--- START ---

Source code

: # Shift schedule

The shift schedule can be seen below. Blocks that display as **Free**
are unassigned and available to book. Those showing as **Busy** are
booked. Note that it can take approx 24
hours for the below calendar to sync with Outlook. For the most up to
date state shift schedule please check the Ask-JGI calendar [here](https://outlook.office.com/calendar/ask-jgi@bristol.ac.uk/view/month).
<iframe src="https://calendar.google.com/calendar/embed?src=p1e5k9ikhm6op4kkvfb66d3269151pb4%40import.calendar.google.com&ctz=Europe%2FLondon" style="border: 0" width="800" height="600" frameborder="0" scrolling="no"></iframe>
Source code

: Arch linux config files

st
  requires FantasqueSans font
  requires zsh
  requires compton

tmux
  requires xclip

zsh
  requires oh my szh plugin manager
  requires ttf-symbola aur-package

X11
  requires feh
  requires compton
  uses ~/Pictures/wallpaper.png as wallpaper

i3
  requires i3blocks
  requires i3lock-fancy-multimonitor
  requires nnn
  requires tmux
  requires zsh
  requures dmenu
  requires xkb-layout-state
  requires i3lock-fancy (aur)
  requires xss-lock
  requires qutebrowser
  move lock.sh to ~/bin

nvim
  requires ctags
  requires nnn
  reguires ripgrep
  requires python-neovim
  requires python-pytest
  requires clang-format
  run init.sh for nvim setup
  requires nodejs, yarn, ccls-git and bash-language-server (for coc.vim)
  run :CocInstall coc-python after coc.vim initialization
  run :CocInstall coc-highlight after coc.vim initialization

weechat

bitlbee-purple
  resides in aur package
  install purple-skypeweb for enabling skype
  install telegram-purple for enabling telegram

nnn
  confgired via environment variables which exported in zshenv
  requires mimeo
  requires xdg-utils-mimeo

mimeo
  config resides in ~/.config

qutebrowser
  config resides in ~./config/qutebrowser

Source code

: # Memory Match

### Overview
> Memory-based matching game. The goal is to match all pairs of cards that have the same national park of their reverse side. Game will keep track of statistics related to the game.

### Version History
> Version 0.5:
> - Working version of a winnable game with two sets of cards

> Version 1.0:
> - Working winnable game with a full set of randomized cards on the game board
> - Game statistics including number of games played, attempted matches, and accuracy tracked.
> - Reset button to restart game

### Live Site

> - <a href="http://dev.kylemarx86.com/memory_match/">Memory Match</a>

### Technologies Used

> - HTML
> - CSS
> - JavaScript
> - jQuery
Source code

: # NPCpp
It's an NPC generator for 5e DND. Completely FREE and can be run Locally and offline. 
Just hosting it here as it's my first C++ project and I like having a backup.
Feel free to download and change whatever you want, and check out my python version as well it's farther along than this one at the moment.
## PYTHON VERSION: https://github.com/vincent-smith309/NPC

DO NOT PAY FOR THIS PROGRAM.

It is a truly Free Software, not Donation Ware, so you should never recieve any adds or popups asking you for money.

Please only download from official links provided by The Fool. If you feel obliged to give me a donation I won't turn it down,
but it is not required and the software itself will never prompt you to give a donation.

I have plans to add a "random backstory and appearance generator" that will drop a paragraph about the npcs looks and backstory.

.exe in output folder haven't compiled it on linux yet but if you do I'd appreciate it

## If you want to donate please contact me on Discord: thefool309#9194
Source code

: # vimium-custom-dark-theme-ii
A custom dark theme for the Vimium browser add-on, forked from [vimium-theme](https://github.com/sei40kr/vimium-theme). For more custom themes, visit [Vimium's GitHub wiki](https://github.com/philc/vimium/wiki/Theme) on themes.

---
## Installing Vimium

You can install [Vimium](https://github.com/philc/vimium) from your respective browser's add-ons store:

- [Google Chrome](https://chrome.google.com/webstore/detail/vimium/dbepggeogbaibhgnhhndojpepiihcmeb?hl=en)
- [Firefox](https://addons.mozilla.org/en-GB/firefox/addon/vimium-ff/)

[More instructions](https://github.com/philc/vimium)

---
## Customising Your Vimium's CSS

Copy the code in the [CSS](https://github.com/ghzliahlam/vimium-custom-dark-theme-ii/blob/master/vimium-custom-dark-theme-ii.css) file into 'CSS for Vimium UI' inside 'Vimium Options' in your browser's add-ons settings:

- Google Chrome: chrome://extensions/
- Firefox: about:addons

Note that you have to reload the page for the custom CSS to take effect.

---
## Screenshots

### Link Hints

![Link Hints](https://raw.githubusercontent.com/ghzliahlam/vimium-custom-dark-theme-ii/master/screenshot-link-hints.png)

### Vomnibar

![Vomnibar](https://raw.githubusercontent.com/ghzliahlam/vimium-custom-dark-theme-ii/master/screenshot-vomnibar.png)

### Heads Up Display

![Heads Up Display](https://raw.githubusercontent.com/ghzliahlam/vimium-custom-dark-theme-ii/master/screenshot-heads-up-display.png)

--- END ---

● WORK REQUEST
Go through the data above and copy each line that holds the word "here".

● EXERCISE RESULT
date state shift schedule please check the Ask-JGI calendar [here](https://outlook.office.com/calendar/ask-jgi@bristol.ac.uk/view/month).
Just hosting it here as it's my first C++ project and I like having a backup.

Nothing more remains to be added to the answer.